>>>>

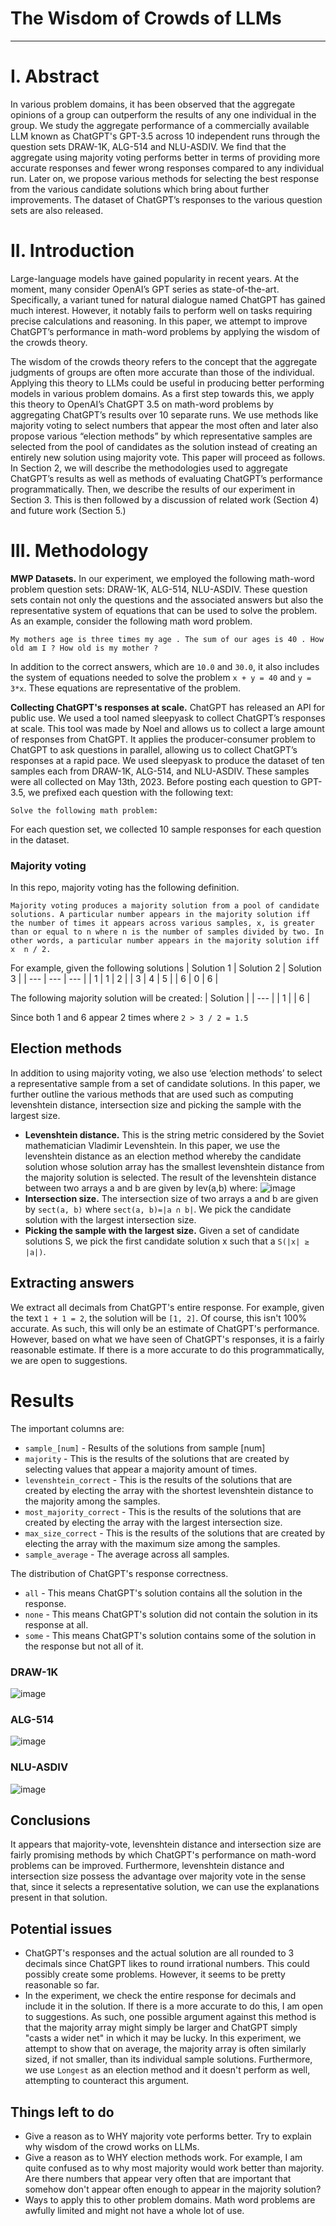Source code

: # **The Wisdom of Crowds of LLMs**

***

# **I. Abstract**
In various problem domains, it has been observed that the aggregate opinions of a group can outperform the results of any one individual in the group. We study the aggregate performance of a commercially available LLM known as ChatGPT's GPT-3.5 across 10 independent runs through the question sets DRAW-1K, ALG-514 and NLU-ASDIV. We find that the aggregate using majority voting performs better in terms of providing more accurate responses and fewer wrong responses compared to any individual run. Later on, we propose various methods for selecting the best response from the various candidate solutions which bring about further improvements. The dataset of ChatGPT’s responses to the various question sets are also released.

# **II. Introduction**
Large-language models have gained popularity in recent years. At the moment, many consider OpenAI’s GPT series as state-of-the-art. Specifically, a variant tuned for natural dialogue named ChatGPT has gained much interest. However, it notably fails to perform well on tasks requiring precise calculations and reasoning. In this paper, we attempt to improve ChatGPT’s performance in math-word problems by applying the wisdom of the crowds theory.  
  
The wisdom of the crowds theory refers to the concept that the aggregate judgments of groups are often more accurate than those of the individual. Applying this theory to LLMs could be useful in producing better performing models in various problem domains. As a first step towards this, we apply this theory to OpenAI’s ChatGPT 3.5 on math-word problems by aggregating ChatGPT’s results over 10 separate runs. We use methods like majority voting to select numbers that appear the most often and later also propose various “election methods” by which representative samples are selected from the pool of candidates as the solution instead of creating an entirely new solution using majority vote.
This paper will proceed as follows. In Section 2, we will describe the methodologies used to aggregate ChatGPT’s results as well as methods of evaluating ChatGPT’s performance programmatically. Then, we describe the results of our experiment in Section 3. This is then followed by a discussion of related work (Section 4) and future work (Section 5.)

# **III. Methodology**
**MWP Datasets.** In our experiment, we employed the following math-word problem question sets: DRAW-1K, ALG-514, NLU-ASDIV. These question sets contain not only the questions and the associated answers but also the representative system of equations that can be used to solve the problem. As an example, consider the following math word problem.

```
My mothers age is three times my age . The sum of our ages is 40 . How old am I ? How old is my mother ?
```
In addition to the correct answers, which are `10.0` and `30.0`, it also includes the system of equations needed to solve the problem `x + y = 40` and `y = 3*x`. These equations are representative of the problem.

**Collecting ChatGPT's responses at scale.** ChatGPT has released an API for public use. We used a tool named sleepyask to collect ChatGPT’s responses at scale. This tool was made by Noel and allows us to collect a large amount of responses from ChatGPT. It applies the producer-consumer problem to ChatGPT to ask questions in parallel, allowing us to collect ChatGPT’s responses at a rapid pace. 
We used sleepyask to produce the dataset of ten samples each from DRAW-1K, ALG-514, and NLU-ASDIV. These samples were all collected on May 13th, 2023. Before posting each question to GPT-3.5, we prefixed each question with the following text:
```
Solve the following math problem: 
```
For each question set, we collected 10 sample responses for each question in the dataset.  
  
### **Majority voting**
In this repo, majority voting has the following definition. 
```
Majority voting produces a majority solution from a pool of candidate solutions. A particular number appears in the majority solution iff the number of times it appears across various samples, x, is greater than or equal to n where n is the number of samples divided by two. In other words, a particular number appears in the majority solution iff x  n / 2.
```

For example, given the following solutions
| Solution 1 | Solution 2 | Solution 3 |
| --- | --- | --- |
| 1 | 1 | 2 |
| 3 | 4 | 5 |
| 6 | 0 | 6 |

The following majority solution will be created:
| Solution |
| --- |
| 1 | 
| 6 |

Since both 1 and 6 appear 2 times where `2 > 3 / 2 = 1.5`

## **Election methods**
In addition to using majority voting, we also use ‘election methods’ to select a representative sample from a set of candidate solutions. In this paper, we further outline the various methods that are used such as computing levenshtein distance, intersection size and picking the sample with the largest size. 
- **Levenshtein distance.** This is the string metric considered by the Soviet mathematician Vladimir Levenshtein. In this paper, we use the levenshtein distance as an election method whereby the candidate solution whose solution array has the smallest levenshtein distance from the majority solution is selected. The result of the levenshtein distance between two arrays a and b are given by lev(a,b) where:  ![image](https://github.com/hwelsters/wisdom-of-crowd-llm/assets/84760072/d551f0fb-5c45-45f7-bf35-7ba522f8aec7)
- **Intersection size.** The intersection size of two arrays a and b are given by `sect(a, b)` where `sect(a, b)=|a ∩ b|`. We pick the candidate solution with the largest intersection size.  
- **Picking the sample with the largest size.** Given a set of candidate solutions S, we pick the first candidate solution x such that a  `S(|x| ≥ |a|)`.

## **Extracting answers**
We extract all decimals from ChatGPT's entire response. For example, given the text `1 + 1 = 2`, the solution will be `[1, 2]`. Of course, this isn't 100% accurate. As such, this will only be an estimate of ChatGPT's performance. However, based on what we have seen of ChatGPT's responses, it is a fairly reasonable estimate. If there is a more accurate to do this programmatically, we are open to suggestions.  

# **Results**
The important columns are:  
- `sample_[num]` - Results of the solutions from sample [num]
- `majority` - This is the results of the solutions that are created by selecting values that appear a majority amount of times.  
- `levenshtein_correct` - This is the results of the solutions that are created by electing the array with the shortest levenshtein distance to the majority among the samples.  
- `most_majority_correct` - This is the results of the solutions that are created by electing the array with the largest intersection size.
- `max_size_correct` - This is the results of the solutions that are created by electing the array with the maximum size among the samples.
- `sample_average` - The average across all samples.


The distribution of ChatGPT's response correctness.  
- `all` - This means ChatGPT's solution contains all the solution in the response.  
- `none` - This means ChatGPT's solution did not contain the solution in its response at all.  
- `some` - This means ChatGPT's solution contains some of the solution in the response but not all of it.  
### **DRAW-1K**
![image](https://github.com/hwelsters/wisdom-of-crowd-llm/assets/84760072/7703dff0-2b50-4c39-9a1f-97846b837d91)
  
### **ALG-514**
![image](https://github.com/hwelsters/wisdom-of-crowd-llm/assets/84760072/2b78e427-856a-4177-bc69-fa9a8ca44c29)
  
### **NLU-ASDIV**
![image](https://github.com/hwelsters/wisdom-of-crowd-llm/assets/84760072/e049a749-60e1-48f8-831a-14356a8768b9)

## **Conclusions**
It appears that majority-vote, levenshtein distance and intersection size are fairly promising methods by which ChatGPT's performance on math-word problems can be improved. Furthermore, levenshtein distance and intersection size possess the advantage over majority vote in the sense that, since it selects a representative solution, we can use the explanations present in that solution.  

## **Potential issues**
- ChatGPT's responses and the actual solution are all rounded to 3 decimals since ChatGPT likes to round irrational numbers. This could possibly create some problems. However, it seems to be pretty reasonable so far.  
- In the experiment, we check the entire response for decimals and include it in the solution. If there is a more accurate to do this, I am open to suggestions. As such, one possible argument against this method is that the majority array might simply be larger and ChatGPT simply "casts a wider net" in which it may be lucky. In this experiment, we attempt to show that on average, the majority array is often similarly sized, if not smaller, than its individual sample solutions. Furthermore, we use `Longest` as an election method and it doesn't perform as well, attempting to counteract this argument.

## **Things left to do**
- Give a reason as to WHY majority vote performs better. Try to explain why wisdom of the crowd works on LLMs.
- Give a reason as to WHY election methods work. For example, I am quite confused as to why most majority would work better than majority. Are there numbers that appear very often that are important that somehow don't appear often enough to appear in the majority solution?  
- Ways to apply this to other problem domains. Math word problems are awfully limited and might not have a whole lot of use.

<<<<

- _Problem to solve_
Retype exactly the span of lines from the one with "# **III. Methodology**" through the one with "math word problem."; include both ends and omit the rest of the material.

- _Solution_
# **III. Methodology**
**MWP Datasets.** In our experiment, we employed the following math-word problem question sets: DRAW-1K, ALG-514, NLU-ASDIV. These question sets contain not only the questions and the associated answers but also the representative system of equations that can be used to solve the problem. As an example, consider the following math word problem.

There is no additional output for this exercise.